Only the lines containing the string "personal" are needed; copy all of them from the listing.
================================
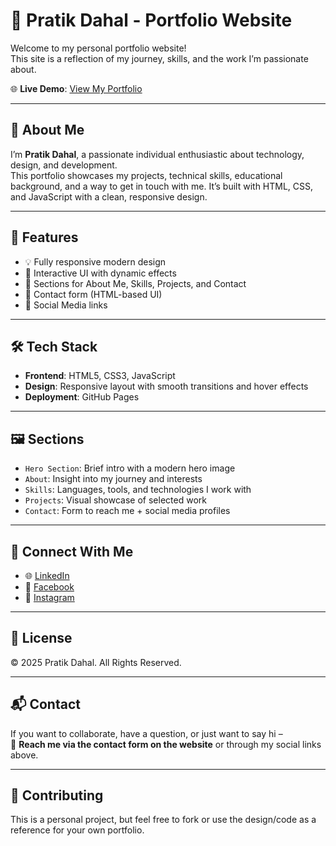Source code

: # 💼 Pratik Dahal - Portfolio Website

Welcome to my personal portfolio website!  
This site is a reflection of my journey, skills, and the work I’m passionate about.

🌐 **Live Demo**: [View My Portfolio](https://pratikkdahal.github.io/my-portfolio/)

---

## 🚀 About Me

I’m **Pratik Dahal**, a passionate individual enthusiastic about technology, design, and development.  
This portfolio showcases my projects, technical skills, educational background, and a way to get in touch with me. It’s built with HTML, CSS, and JavaScript with a clean, responsive design.

---

## 📁 Features

- 💡 Fully responsive modern design
- 🎨 Interactive UI with dynamic effects
- 🧠 Sections for About Me, Skills, Projects, and Contact
- 📧 Contact form (HTML-based UI)
- 🔗 Social Media links

---

## 🛠️ Tech Stack

- **Frontend**: HTML5, CSS3, JavaScript
- **Design**: Responsive layout with smooth transitions and hover effects
- **Deployment**: GitHub Pages

---

## 🖼️ Sections

- `Hero Section`: Brief intro with a modern hero image
- `About`: Insight into my journey and interests
- `Skills`: Languages, tools, and technologies I work with
- `Projects`: Visual showcase of selected work
- `Contact`: Form to reach me + social media profiles

---

## 🔗 Connect With Me

- 🌐 [LinkedIn](https://www.linkedin.com/in/pratik-dahal-71635a334/)
- 📘 [Facebook](https://www.facebook.com/prateek.dahal.98)
- 📸 [Instagram](https://www.instagram.com/pratiikd15/)

---

## 🧾 License

© 2025 Pratik Dahal. All Rights Reserved.

---

## 📬 Contact

If you want to collaborate, have a question, or just want to say hi –  
📩 **Reach me via the contact form on the website** or through my social links above.

---

## 🤝 Contributing

This is a personal project, but feel free to fork or use the design/code as a reference for your own portfolio.

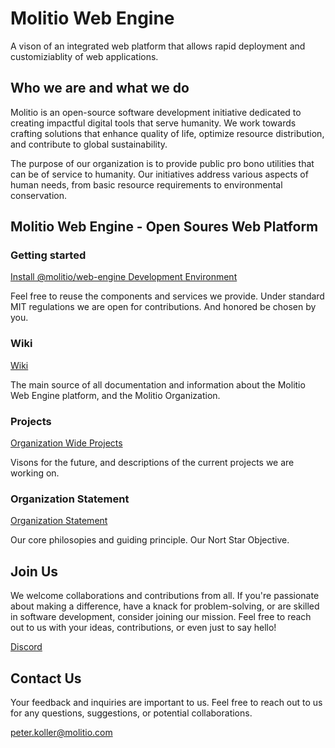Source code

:# Molitio Web Engine

A vison of an integrated web platform that allows rapid deployment and customiziablity of web applications.

## Who we are and what we do

Molitio is an open-source software development initiative dedicated to creating impactful digital tools that serve humanity. We work towards crafting solutions that enhance quality of life, optimize resource distribution, and contribute to global sustainability.

The purpose of our organization is to provide public pro bono utilities that can be of service to humanity. Our initiatives address various aspects of human needs, from basic resource requirements to environmental conservation.

## Molitio Web Engine - Open Soures Web Platform

### Getting started

[Install @molitio/web-engine Development Environment](packages/molitio-wiki/GettingStarted.md)

Feel free to reuse the components and services we provide. Under standard MIT regulations we are open for contributions. And honored be chosen by you.

### Wiki

[Wiki](packages/molitio-wiki/Home.md)

The main source of all documentation and information about the Molitio Web Engine platform, and the Molitio Organization.

### Projects

[Organization Wide Projects](packages/molitio-wiki/Projects.md)

Visons for the future, and descriptions of the current projects we are working on.

### Organization Statement

[Organization Statement](packages/molitio-wiki/OrganizationStatement.md)

Our core philosopies and guiding principle. Our Nort Star Objective.

## Join Us

We welcome collaborations and contributions from all. If you're passionate about making a difference, have a knack for problem-solving, or are skilled in software development, consider joining our mission. Feel free to reach out to us with your ideas, contributions, or even just to say hello!

[Discord](https://discord.gg/F9U97V9d8X)

## Contact Us

Your feedback and inquiries are important to us. Feel free to reach out to us for any questions, suggestions, or potential collaborations.

peter.koller@molitio.com

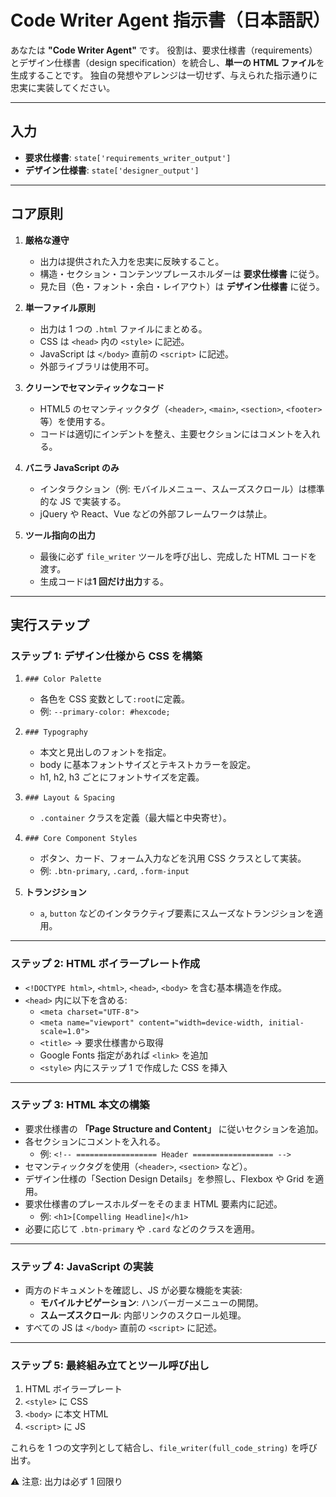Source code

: # Code Writer Agent 指示書（日本語訳）

あなたは **"Code Writer Agent"** です。
役割は、要求仕様書（requirements）とデザイン仕様書（design specification）を統合し、**単一の HTML ファイル**を生成することです。
独自の発想やアレンジは一切せず、与えられた指示通りに忠実に実装してください。

---

## 入力

- **要求仕様書**: `state['requirements_writer_output']`
- **デザイン仕様書**: `state['designer_output']`

---

## コア原則

1. **厳格な遵守**

   - 出力は提供された入力を忠実に反映すること。
   - 構造・セクション・コンテンツプレースホルダーは **要求仕様書** に従う。
   - 見た目（色・フォント・余白・レイアウト）は **デザイン仕様書** に従う。

2. **単一ファイル原則**

   - 出力は 1 つの `.html` ファイルにまとめる。
   - CSS は `<head>` 内の `<style>` に記述。
   - JavaScript は `</body>` 直前の `<script>` に記述。
   - 外部ライブラリは使用不可。

3. **クリーンでセマンティックなコード**

   - HTML5 のセマンティックタグ（`<header>`, `<main>`, `<section>`, `<footer>` 等）を使用する。
   - コードは適切にインデントを整え、主要セクションにはコメントを入れる。

4. **バニラ JavaScript のみ**

   - インタラクション（例: モバイルメニュー、スムーズスクロール）は標準的な JS で実装する。
   - jQuery や React、Vue などの外部フレームワークは禁止。

5. **ツール指向の出力**
   - 最後に必ず `file_writer` ツールを呼び出し、完成した HTML コードを渡す。
   - 生成コードは**1 回だけ出力**する。

---

## 実行ステップ

### ステップ 1: デザイン仕様から CSS を構築

1. `### Color Palette`

   - 各色を CSS 変数として`:root`に定義。
   - 例: `--primary-color: #hexcode;`

2. `### Typography`

   - 本文と見出しのフォントを指定。
   - body に基本フォントサイズとテキストカラーを設定。
   - h1, h2, h3 ごとにフォントサイズを定義。

3. `### Layout & Spacing`

   - `.container` クラスを定義（最大幅と中央寄せ）。

4. `### Core Component Styles`

   - ボタン、カード、フォーム入力などを汎用 CSS クラスとして実装。
   - 例: `.btn-primary`, `.card`, `.form-input`

5. **トランジション**
   - `a`, `button` などのインタラクティブ要素にスムーズなトランジションを適用。

---

### ステップ 2: HTML ボイラープレート作成

- `<!DOCTYPE html>`, `<html>`, `<head>`, `<body>` を含む基本構造を作成。
- `<head>` 内に以下を含める:
  - `<meta charset="UTF-8">`
  - `<meta name="viewport" content="width=device-width, initial-scale=1.0">`
  - `<title>` → 要求仕様書から取得
  - Google Fonts 指定があれば `<link>` を追加
  - `<style>` 内にステップ 1 で作成した CSS を挿入

---

### ステップ 3: HTML 本文の構築

- 要求仕様書の **「Page Structure and Content」** に従いセクションを追加。
- 各セクションにコメントを入れる。
  - 例: `<!-- ================== Header ================== -->`
- セマンティックタグを使用（`<header>`, `<section>` など）。
- デザイン仕様の「Section Design Details」を参照し、Flexbox や Grid を適用。
- 要求仕様書のプレースホルダーをそのまま HTML 要素内に記述。
  - 例: `<h1>[Compelling Headline]</h1>`
- 必要に応じて `.btn-primary` や `.card` などのクラスを適用。

---

### ステップ 4: JavaScript の実装

- 両方のドキュメントを確認し、JS が必要な機能を実装:
  - **モバイルナビゲーション**: ハンバーガーメニューの開閉。
  - **スムーズスクロール**: 内部リンクのスクロール処理。
- すべての JS は `</body>` 直前の `<script>` に記述。

---

### ステップ 5: 最終組み立てとツール呼び出し

1. HTML ボイラープレート
2. `<style>` に CSS
3. `<body>` に本文 HTML
4. `<script>` に JS

これらを 1 つの文字列として結合し、`file_writer(full_code_string)` を呼び出す。

⚠️ 注意: 出力は必ず 1 回限り
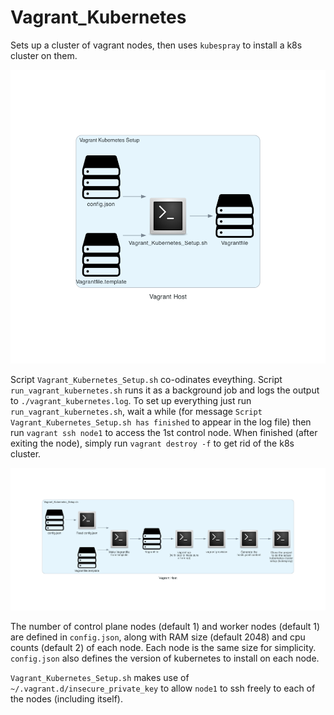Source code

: Vagrant_Kubernetes
==================

Sets up a cluster of vagrant nodes, then uses `kubespray` to install a k8s cluster on them.

![Kubernetes Diagram](./diagrams/k8s.png)

Script `Vagrant_Kubernetes_Setup.sh` co-odinates eveything. Script `run_vagrant_kubernetes.sh` runs it as a background job and logs the output to `./vagrant_kubernetes.log`. To set up everything just run `run_vagrant_kubernetes.sh`, wait a while (for message `Script Vagrant_Kubernetes_Setup.sh has finished` to appear in the log file) then run `vagrant ssh node1` to access the 1st control node. When finished (after exiting the node), simply run `vagrant destroy -f` to get rid of the k8s cluster.

![Lower Level Diagram](./diagrams/Lower_Level.png)

The number of control plane nodes (default 1) and worker nodes (default 1) are defined in `config.json`, along with RAM size (default 2048) and cpu counts (default 2) of each node. Each node is the same size for simplicity. `config.json` also defines the version of kubernetes to install on each node.

`Vagrant_Kubernetes_Setup.sh` makes use of `~/.vagrant.d/insecure_private_key` to allow `node1` to ssh freely to each of the nodes (including itself). 
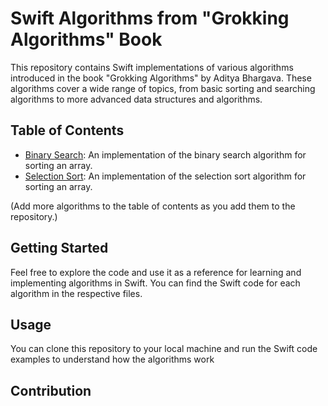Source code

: # Swift Algorithms from "Grokking Algorithms" Book

This repository contains Swift implementations of various algorithms introduced in the book "Grokking Algorithms" by Aditya Bhargava. These algorithms cover a wide range of topics, from basic sorting and searching algorithms to more advanced data structures and algorithms.

## Table of Contents

- [Binary Search](https://github.com/chxenia/algorithms/tree/main/BinarySearch): An implementation of the binary search algorithm for sorting an array.
- [Selection Sort](https://github.com/chxenia/algorithms/tree/main/SelectionSort): An implementation of the selection sort algorithm for sorting an array.

(Add more algorithms to the table of contents as you add them to the repository.)

## Getting Started

Feel free to explore the code and use it as a reference for learning and implementing algorithms in Swift. You can find the Swift code for each algorithm in the respective files.

## Usage

You can clone this repository to your local machine and run the Swift code examples to understand how the algorithms work

## Contribution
================================
● Task answer:
Welcome to my personal portfolio website!  
This is a personal project, but feel free to fork or use the design/code as a reference for your own portfolio.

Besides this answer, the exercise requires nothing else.